When I woke Wednesday morning, I discovered to my delight that the rain and wind and cold were not only still with me, but had even had the courtesy to intensify overnight. As I traipsed through the motel lobby on my way to the car, the television weather forecaster warned excitedly of tempestuous conditions for the day, including 65 mile per hour winds, spectacular surf and respectable wind chill. A perfect day to drive along the northern Pacific coast in my estimation!
However, before heading out on my day's adventures, I decided to take advantage of Newport's relative size to ferret out a gourmet breakfast. I ended up at a place called La Maison that was a bit of a challenge to find, but not long after I'd parked the car and dashed through the drenching rain, I found myself happily ensconced at a cozy table next to the window with a steaming mug of rich dark coffee in my hand. The tattoo of raindrops hammering on the glass at my elbow rang out as I looked over the menu...oh what would I choose?! In the end, I went with a classic - eggs Benedict - a dish I truly love when it's complicated formula is worked correctly. This version featured slabs of fancy-schmancy ham and was built on top of a house baked English muffin. I could tell the muffin was going to play a major role in the success of the dish after eyeing the mouthwatering pastries piled up on the glass shelves of the bakery case.
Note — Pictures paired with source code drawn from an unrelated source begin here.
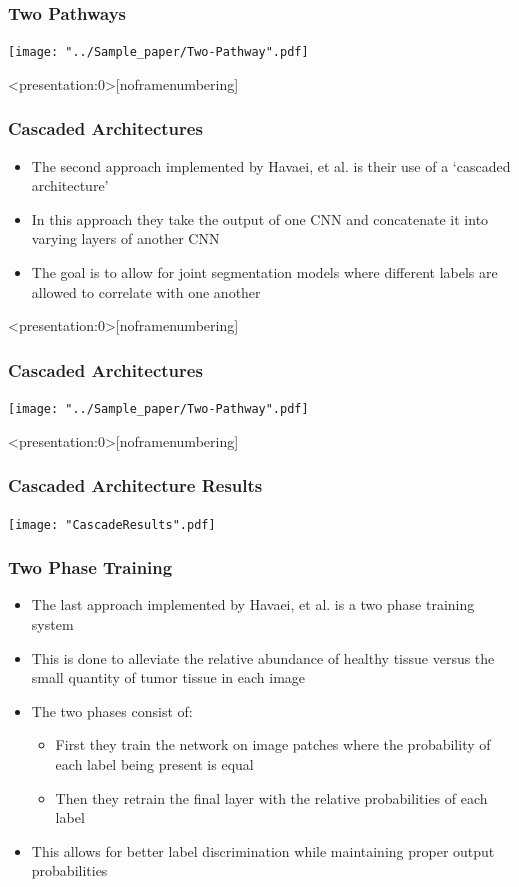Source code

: \documentclass{beamer}
\begin{document}
\begin{frame}
  \frametitle{Two Pathways}
  \texttt{[image: "../Sample\_paper/Two-Pathway".pdf]}
  \\
\end{frame}

\begin{frame}<presentation:0>[noframenumbering]
  \frametitle{Cascaded Architectures}
  \begin{itemize}
	\item The second approach implemented by Havaei, et al. is their use of a `cascaded architecture'
	\item In this approach they take the output of one CNN and concatenate it into varying layers of another CNN
	\item The goal is to allow for joint segmentation models where different labels are allowed to correlate with one another
  \end{itemize}
\end{frame}

\begin{frame}<presentation:0>[noframenumbering]
  \frametitle{Cascaded Architectures}
  \texttt{[image: "../Sample\_paper/Two-Pathway".pdf]}
  \\
\end{frame}

\begin{frame}<presentation:0>[noframenumbering]
  \frametitle{Cascaded Architecture Results}
  \texttt{[image: "CascadeResults".pdf]}
  \\
\end{frame}

\begin{frame}
  \frametitle{Two Phase Training}
  \begin{itemize}
	\item The last approach implemented by Havaei, et al. is a two phase training system
	\item This is done to alleviate the relative abundance of healthy tissue versus the small quantity of tumor tissue in each image
	\item The two phases consist of:
	\begin{itemize}
	  \item First they train the network on image patches where the probability of each label being present is equal
	  \item Then they retrain the final layer with the relative probabilities of each label
	\end{itemize}
	\item This allows for better label discrimination while maintaining proper output probabilities
  \end{itemize}
\end{frame}
\end{document}
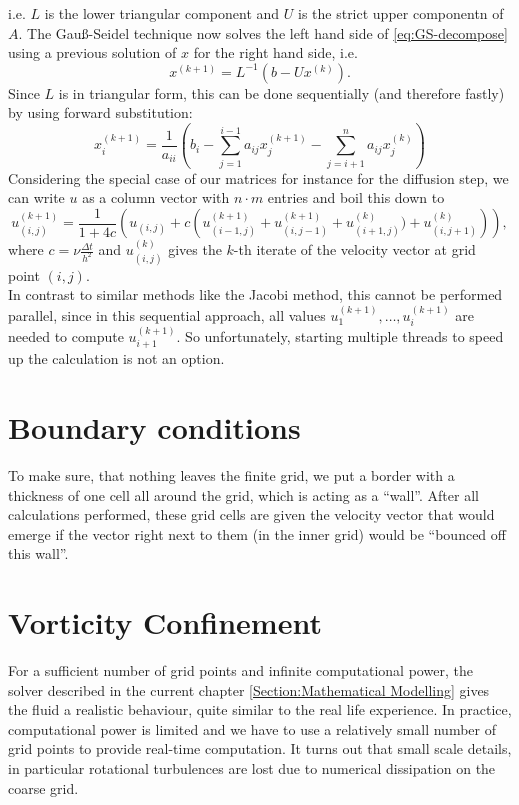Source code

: \documentclass[a4paper,10pt,oneside,final,german,openbib,pdftex,titlepage]{scrbook}
\begin{document}
i.e. $L$ is the lower triangular component and $U$ is the strict upper componentn of $A$. 
The Gauß-Seidel technique now solves the left hand side of \ref{eq:GS-decompose} using a previous solution of $x$ for the right hand side, i.e.
\begin{equation}
x^{(k+1)}=L^{-1}(b-Ux^{(k)}).
\end{equation}
Since $L$ is in triangular form, this can be done sequentially (and therefore fastly) by using forward substitution:
\begin{equation}
x^{(k+1)}_i=\frac{1}{a_{ii}}\left( b_i - \sum_{j=1}^{i-1} a_{ij}x_j^{(k+1)} - \sum_{j=i+1}^{n} a_{ij}x_j^{(k)} \right)
\end{equation} Considering the special case of our matrices for instance for the diffusion step, we can write $u$ as a column vector with $n\cdot m$ entries and boil this down to
\begin{equation}
u^{(k+1)}_{(i,j)} = \frac{1}{1+4c} \left( u_{(i,j)} + c\left(u^{(k+1)}_{(i-1,j)} + u^{(k+1)}_{(i,j-1)} + u^{(k)}_{(i+1,j)}) + u^{(k)}_{(i,j+1)}\right) \right),
\end{equation}
where $c= \nu\frac{\Delta t}{h^2}$ and $u^{(k)}_{(i,j)}$ gives the $k$-th iterate of the velocity vector at grid point $(i,j)$.\\

In contrast to similar methods like the Jacobi method, this cannot be performed parallel, since in this sequential approach, all values $u_1^{(k+1)}, \dots, u_i^{(k+1)}$ are needed to compute $u_{i+1}^{(k+1)}$. So unfortunately, starting multiple threads to speed up the calculation is not an option.

\section{Boundary conditions}
To make sure, that nothing leaves the finite grid, we put a border with a thickness of one cell all around the grid, which is acting as a ``wall''. After all calculations performed, these grid cells are given the velocity vector that would emerge if the vector right next to them (in the inner grid) would be ``bounced off this wall''.\\

\section{Vorticity Confinement}
For a sufficient number of grid points and infinite computational power, the solver described in the current chapter \ref{Section:Mathematical Modelling} gives the fluid a realistic behaviour, quite similar to the real life experience. In practice, computational power is limited and we have to use a relatively small number of grid points to provide real-time computation. It turns out that small scale details, in particular rotational turbulences are lost due to numerical dissipation on the coarse grid.\\
\end{document}
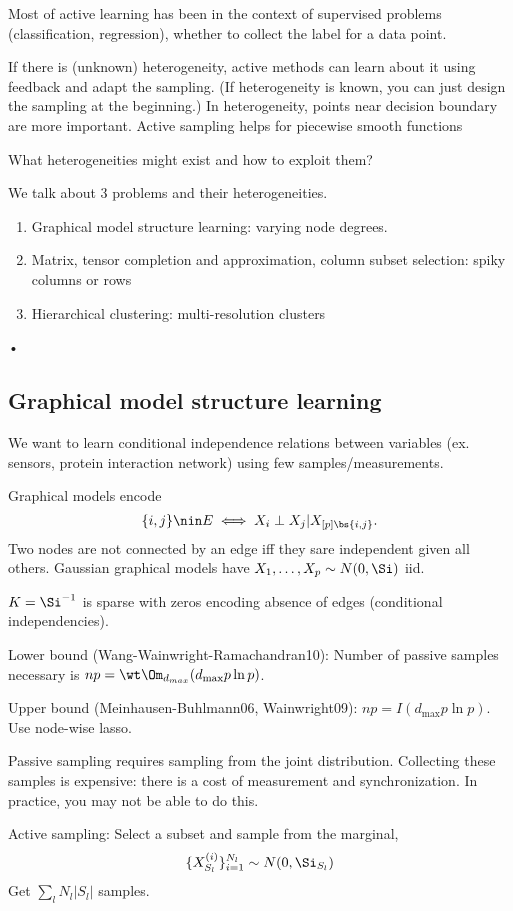 Most of active learning has been in the context of supervised problems (classification, regression), whether to collect the label for a data point. 

If there is (unknown) heterogeneity, active methods can learn about it using feedback and adapt the sampling.  (If heterogeneity is known, you can just design the sampling at the beginning.)
In heterogeneity, points near decision boundary are more important.
Active sampling helps for piecewise smooth functions

What heterogeneities might exist and how to exploit them?

We talk about 3 problems and their heterogeneities.
\begin{enumerate}
\item
Graphical model structure learning: varying node degrees.
\item
Matrix, tensor completion and approximation, column subset selection: spiky columns or rows
\item
Hierarchical clustering: multi-resolution clusters
\end{enumerate}•

\subsection{Graphical model structure learning}

We want to learn conditional independence relations between variables (ex. sensors, protein interaction network) using few samples/measurements.

Graphical models encode
$$
\{i,j\}\nin E\iff X_i\perp X_j|X_{[p]\bs\{i,j\}}.
$$
Two nodes are not connected by an edge iff they sare independent given all others.
Gaussian graphical models have $X_1,\ldots, X_p\sim N(0,\Si)$ iid.

$K=\Si^{-1}$ is sparse with zeros encoding absence of edges (conditional independencies).

Lower bound (Wang-Wainwright-Ramachandran10): Number of passive samples necessary is $np=\wt\Om_{d_{max}}(d_{\max}p\ln p)$. 

Upper bound (Meinhausen-Buhlmann06, Wainwright09): $np=I(d_{\max} p\ln p)$. Use node-wise lasso.

Passive sampling requires sampling from the joint distribution. Collecting these samples is expensive: there is a cost of measurement and synchronization.
In practice, you may not be able to do this.

Active sampling: Select a subset and sample from the marginal,
$$
\{X_{S_l}^{(i)}\}_{i=1}^{N_l}\sim N(0,\Si_{S_l})
$$
Get $\sum_l N_l|S_l|$ samples. 

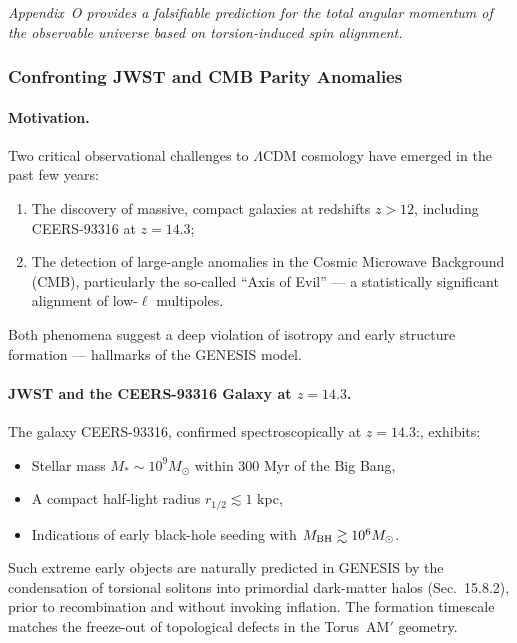 \documentclass{article}
\begin{document}
\vspace{0.5em}
\noindent
\textit{Appendix~O provides a falsifiable prediction for the total angular momentum of the observable universe based on torsion-induced spin alignment.}

\subsubsection{ Confronting JWST and CMB Parity Anomalies}


\paragraph{Motivation.}
Two critical observational challenges to $\Lambda$CDM cosmology have emerged in the past few years:
\begin{enumerate}
    \item The discovery of massive, compact galaxies at redshifts $z > 12$, including CEERS-93316 at $z = 14.3$;
    \item The detection of large-angle anomalies in the Cosmic Microwave Background (CMB), particularly the so-called ``Axis of Evil'' --- a statistically significant alignment of low-$\ell$ multipoles.
\end{enumerate}
Both phenomena suggest a deep violation of isotropy and early structure formation --- hallmarks of the GENESIS model.

\paragraph{JWST and the CEERS-93316 Galaxy at $z = 14.3$.}
The galaxy CEERS-93316, confirmed spectroscopically at $z = 14.3$:\cite{Donnan2023CEERS93316}, exhibits:
\begin{itemize}
    \item Stellar mass $M_* \sim 10^9 M_\odot$ within 300 Myr of the Big Bang,
    \item A compact half-light radius $r_{1/2} \lesssim 1$ kpc,
    \item Indications of early black-hole seeding with $M_{\rm BH} \gtrsim 10^6 M_\odot$.
\end{itemize}
Such extreme early objects are naturally predicted in GENESIS by the condensation of torsional solitons into primordial dark-matter halos (Sec.~15.8.2), prior to recombination and without invoking inflation. The formation timescale matches the freeze-out of topological defects in the Torus~AM$'$ geometry.
\end{document}
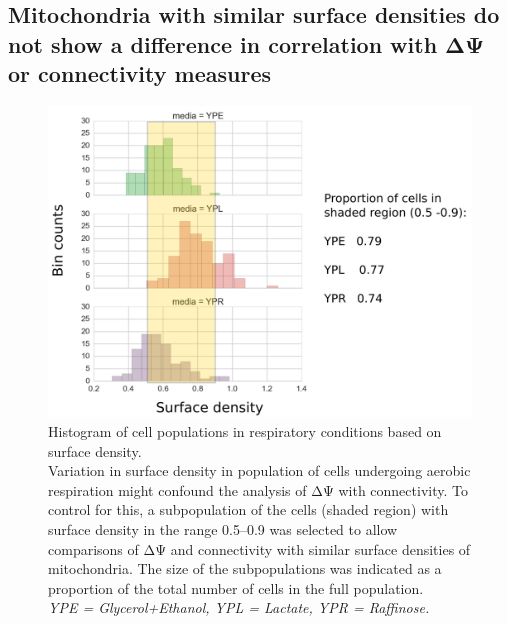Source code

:\subsection{Mitochondria with similar surface densities do not show a difference in correlation with ΔΨ or connectivity measures}
%
\begin{figure}[htp]
	\centering
    \hspace*{1.25in}\includegraphics[width=.65\textwidth]{hist}
    \caption[Histogram of cell populations in respiratory conditions based on surface density]{Histogram of cell populations in respiratory conditions based on surface density.\\Variation in surface density in population of cells undergoing aerobic respiration might confound the analysis of ΔΨ with connectivity. To control for this, a subpopulation of the cells (shaded region) with surface density in the range 0.5--0.9 was selected to allow comparisons of ΔΨ and connectivity with similar surface densities of mitochondria. The size of the subpopulations was indicated as a proportion of the total number of cells in the full population.\\\emph{YPE = Glycerol+Ethanol, YPL = Lactate, YPR = Raffinose.}}\label{fig:hist}
\end{figure}
%
%
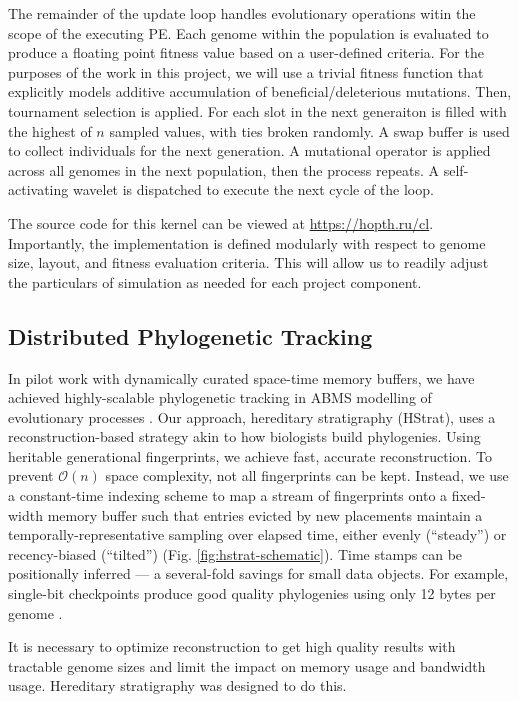 The remainder of the update loop handles evolutionary operations witin the scope of the executing PE.
Each genome within the population is evaluated to produce a floating point fitness value based on a user-defined criteria.
For the purposes of the work in this project, we will use a trivial fitness function that explicitly models additive accumulation of beneficial/deleterious mutations.
Then, tournament selection is applied.
For each slot in the next generaiton is filled with the highest of $n$ sampled values, with ties broken randomly.
A swap buffer is used to collect individuals for the next generation.
A mutational operator is applied across all genomes in the next population, then the process repeats.
A self-activating wavelet is dispatched to execute the next cycle of the loop.

The source code for this kernel can be viewed at \url{https://hopth.ru/cl}.
Importantly, the implementation is defined modularly with respect to genome size, layout, and fitness evaluation criteria.
This will allow us to readily adjust the particulars of simulation as needed for each project component.

\subsection{Distributed Phylogenetic Tracking}

In pilot work with dynamically curated space-time memory buffers, we have achieved highly-scalable phylogenetic tracking in ABMS modelling of evolutionary processes \citep{morenoHstratPythonPackage2022, morenoHereditaryStratigraphyGenome2022}.
Our approach, hereditary stratigraphy (HStrat), uses a reconstruction-based strategy akin to how biologists build phylogenies.
Using heritable generational fingerprints, we achieve fast, accurate reconstruction.
To prevent $\mathcal{O}(n)$ space complexity, not all fingerprints can be kept.
Instead, we use a constant-time indexing scheme to map a stream of fingerprints onto a fixed-width memory buffer such that entries evicted by new placements maintain a temporally-representative sampling over elapsed time, either evenly (``steady'') or recency-biased (``tilted'') (Fig. \ref{fig:hstrat-schematic}).
Time stamps can be positionally inferred  --- a several-fold savings for small data objects. For example, single-bit checkpoints produce good quality phylogenies using only 12 bytes per genome \citep{moreno2023toward}.

It is necessary to optimize reconstruction to get high quality results with tractable genome sizes and limit the impact on memory usage and bandwidth usage.
Hereditary stratigraphy \citep{moreno2022hereditary} was designed to do this.

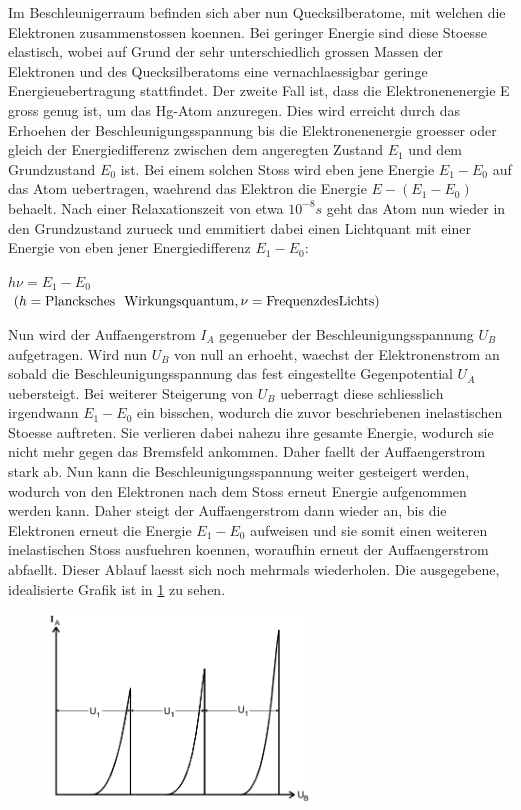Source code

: Im Beschleunigerraum befinden sich aber nun Quecksilberatome, mit welchen die Elektronen zusammenstossen koennen. Bei geringer Energie sind diese Stoesse elastisch, wobei auf Grund der sehr unterschiedlich grossen Massen der Elektronen und des Quecksilberatoms eine vernachlaessigbar geringe Energieuebertragung stattfindet.
\newpage \noindent Der zweite Fall ist, dass die Elektronenenergie E gross genug ist, um das Hg-Atom anzuregen. Dies wird erreicht durch das Erhoehen der Beschleunigungsspannung bis die Elektronenenergie groesser oder gleich der Energiedifferenz zwischen dem angeregten Zustand $E_1$ und dem Grundzustand $E_0$ ist. Bei einem solchen Stoss wird eben jene Energie $E_1-E_0$ auf das Atom uebertragen, waehrend das Elektron die Energie $E-(E_1-E_0)$ behaelt. Nach einer Relaxationszeit von etwa $10^{-8}s$ geht das Atom nun wieder in den Grundzustand zurueck und emmitiert dabei einen Lichtquant mit einer Energie von eben jener Energiedifferenz $E_1-E_0$:
   \begin{center}
    $h\nu=E_1-E_0 \nonumber$\\
    $(h=\text{Plancksches \space Wirkungsquantum}, \nu=\text{Frequenz} \space \text{des} \space \text{Lichts})\nonumber$
   \end{center}
Nun wird der Auffaengerstrom $I_A$ gegenueber der Beschleunigungsspannung $U_B$ aufgetragen. Wird nun $U_B$ von null an erhoeht, waechst der Elektronenstrom an sobald die Beschleunigungsspannung das fest eingestellte Gegenpotential $U_A$ uebersteigt. Bei weiterer Steigerung von $U_B$ ueberragt diese schliesslich irgendwann $E_1-E_0$ ein bisschen, wodurch die zuvor beschriebenen inelastischen Stoesse auftreten. Sie verlieren dabei nahezu ihre gesamte Energie, wodurch sie nicht mehr gegen das Bremsfeld ankommen. Daher faellt der Auffaengerstrom stark ab. Nun kann die Beschleunigungsspannung weiter gesteigert werden, wodurch von den Elektronen nach dem Stoss erneut Energie aufgenommen werden kann. Daher steigt der Auffaengerstrom dann wieder an, bis die Elektronen erneut die Energie $E_1-E_0$ aufweisen und sie somit einen weiteren inelastischen Stoss ausfuehren koennen, woraufhin erneut der Auffaengerstrom abfaellt. Dieser Ablauf laesst sich noch mehrmals wiederholen. Die ausgegebene, idealisierte Grafik ist in \ref{Fig:Ideal} zu sehen.
\begin{figure}[H]
    \centering
    \captionsetup{justification=centering}
    \includegraphics[height=5cm]{"Ideal_FranckHertz.png"}
    \label{Fig:Ideal}
\end{figure}
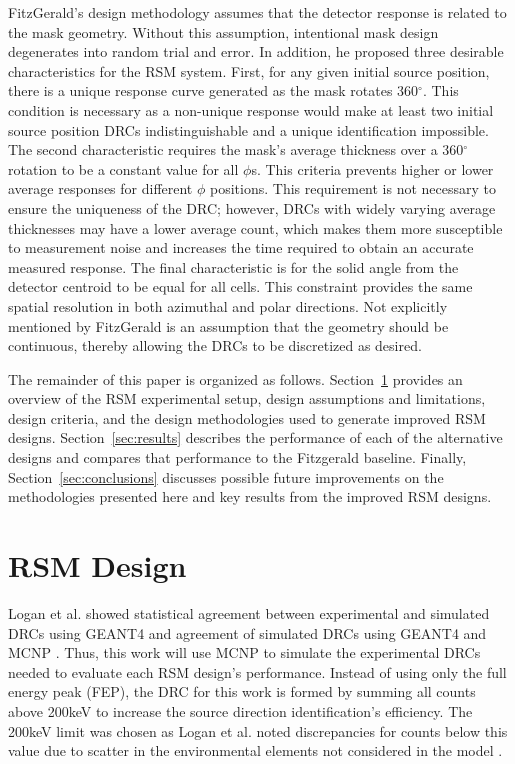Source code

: \documentclass[3p,times]{elsarticle}
\begin{document}
FitzGerald's design methodology assumes that the detector response is related to the mask geometry.  
Without this assumption, intentional mask design degenerates into random trial and error.
In addition, he proposed three desirable characteristics for the RSM system.  
First, for any given initial source position, there is a unique response curve generated as the mask rotates 360$^\circ$.  
This condition is necessary as a non-unique response would make at least two initial source position DRCs indistinguishable and a unique identification impossible.
The second characteristic requires the mask's average thickness over a 360$^\circ$ rotation to be a constant value for all $\phi$s.  
This criteria prevents higher or lower average responses for different $\phi$ positions. 
This requirement is not necessary to ensure the uniqueness of the DRC; however, DRCs with widely varying average thicknesses may have a lower average count, which makes them more susceptible to measurement noise and increases the time required to obtain an accurate measured response.
The final characteristic is for the solid angle from the detector centroid to be equal for all cells.  
This constraint provides the same spatial resolution in both azimuthal and polar directions.
Not explicitly mentioned by FitzGerald is an assumption that the geometry should be continuous, thereby allowing the DRCs to be discretized as desired.

The remainder of this paper is organized as follows.
Section~\ref{sec:rsm-design} provides an overview of the RSM experimental setup, design assumptions and limitations, design criteria, and the design methodologies used to generate improved RSM designs. 
Section~\ref{sec:results} describes the performance of each of the alternative designs and compares that performance to the Fitzgerald baseline.  
Finally, Section~\ref{sec:conclusions} discusses possible future improvements on the methodologies presented here and key results from the improved RSM designs. 

\section{RSM Design} \label{sec:rsm-design}
Logan et al.\cite{Logan2017} showed statistical agreement between experimental and simulated DRCs using GEANT4 \cite{Agostinelli03} and agreement of simulated DRCs using GEANT4 and MCNP \cite{Goorley13}.
Thus, this work will use MCNP to simulate the experimental DRCs needed to evaluate each RSM design's performance.  
Instead of using only the full energy peak (FEP), the DRC for this work is formed by summing all counts above 200keV to increase the source direction identification's efficiency.  
The 200keV limit was chosen as Logan et al. noted discrepancies for counts below this value due to scatter in the environmental elements not considered in the model \cite{Logan2017}.
\end{document}
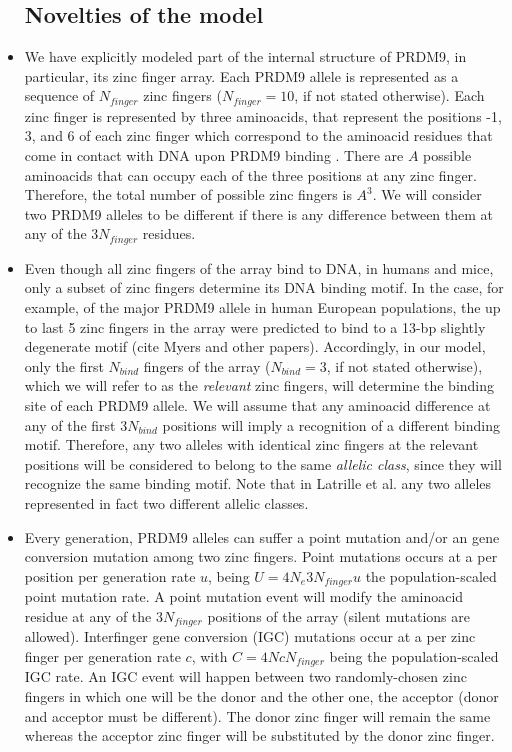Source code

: \documentclass[a4paper,10pt]{article}
\begin{document}
\begin{itemize}
\subsection{Novelties of the model}
\label{Novelties}
\item We have explicitly modeled part of the internal structure of PRDM9, in particular, its zinc finger array. Each PRDM9 allele is represented as a sequence of $N_{finger}$ zinc fingers ($N_{finger} = 10$, if not stated otherwise). Each zinc finger is represented by three aminoacids, that represent the positions -1, 3, and 6 of each zinc finger which correspond to the aminoacid residues that come in contact with DNA upon PRDM9 binding \cite{Wolfe2000b}. There are $A$ possible aminoacids that can occupy each of the three positions at any zinc finger. Therefore, the total number of possible zinc fingers is $A^3$. We will consider two PRDM9 alleles to be different if there is any difference between them at any of the $3N_{finger}$ residues. %
\item Even though all zinc fingers of the array bind to DNA, in humans and mice, only a subset of zinc fingers determine its DNA binding motif. In the case, for example, of the major PRDM9 allele in human European populations, the up to last 5 zinc fingers in the array were predicted to bind to a 13-bp slightly degenerate motif (cite Myers and other papers). Accordingly, in our model, only the first $N_{bind}$ fingers of the array ($N_{bind} = 3$, if not stated otherwise), which we will refer to as the \textit{relevant} zinc fingers, will determine the binding site of each PRDM9 allele. We will assume that any aminoacid difference at any of the first $3N_{bind}$ positions will imply a recognition of a different binding motif. Therefore, any two alleles with identical zinc fingers at the relevant positions will be considered to belong to the same \textit{allelic class}, since they will recognize the same binding motif. Note that in Latrille et al. \cite{Latrille2017} any two alleles represented in fact two different allelic classes. 
 \item Every generation, PRDM9 alleles can suffer a point mutation and/or an gene conversion mutation among two zinc fingers. Point mutations occurs at a per position per generation rate $u$, being $U=4N_e 3 N_{finger} u$ the population-scaled point mutation rate. A point mutation event will modify the aminoacid residue at any of the $3N_{finger}$ positions of the array (silent mutations are allowed). Interfinger gene conversion (IGC) mutations occur at a per zinc finger per generation rate $c$, with $C=4Nc N_{finger}$ being the population-scaled IGC rate. An IGC event will happen between two randomly-chosen zinc fingers in which one will be the donor and the other one, the acceptor (donor and acceptor must be different). The donor zinc finger will remain the same whereas the acceptor zinc finger will be substituted by the donor zinc finger.  

\end{itemize}
\end{document}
While anticipating my feast, I quietly sipped my wickedly good coffee and observed a steady stream of locals as they appeared at the door, besmirching the foul weather and then chatting amiably with the megafriendly owners, Cliff and Kate Brown. It was clear from watching that everyone loved the gregarious couple that ran the place and they'd cemented a good many friendships with their customers. One couple brought their toddler son with them, and in no time, Cliff had soon scooped the child up in his arms and stood sweetly dandling the boy stoveside, patiently sharing the secrets of making delicious soup while stirring a huge steaming pot. As I sat idly by, immensely enjoying the scene in my movie where I have breakfast in Newport, my waitress arrived with an amuse bouche (say: ah-mooz boosh - or free appetizer for the unfrench) that knocked my socks off: a small bowl of freshly sliced bananas topped with a generous slathering of thick cream, lightly sprinkled with brown sugar and topped with toasted hazelnuts. Incredible. And a delible symbol of what's so special about La Maison - how simple, how generous and yet how perfect and elegant. The eggs Benedict were exactly that, such that I mourned that I didn't have another two stomachs so I could eat every morsel. The carrot yellow color of yard eggs emerged as the perfectly poached eggs trickled rivulets of gold down the sides of the sumptuous dish. The muffin was even better than I had hoped for - toasted to perfection, crunchy on the outside, moist and buttery in the interior. Every detail was perfect and it just couldn't have been more delicious. Triumph!
I chatted with Cliff for a bit before selecting a brownie for later indulgence and settling up my bill. I made sure he knew how much he'd impressed this jaded old foodie, a foodie who's actually pretty good at judging what's culinarily extraordinary. I hope to find myself back in Newport one day so I can visit again.
For the second glorious day in a row, I found that I had no particular plan other than heading south on Highway 101 and stopping when it seemed worthwhile. The weather was brutal and I loved it. Every time the road carried me back to the sea, I could see the churning surf smashing in great showers of spray along the shoreline. The highway wove back and forth between the rim of seaside cliffs to interior avenues carved through coastal groves several miles inland. I began to pay special attention to the amazing bridges I was crossing as I entered some of the larger port towns, but more on that later. I soon happened upon a sign for a tourist attraction that's been around for over 75 years - the Sea Lion Caves - also purportedly the World's Largest Sea Cave! Strangely, I felt ambivalent about stopping but it gave me a rare and valuable opportunity to listen to my gut instead of my mind. My gut told me turn the hell around and go see what this Sea Cave was all about, and so I did.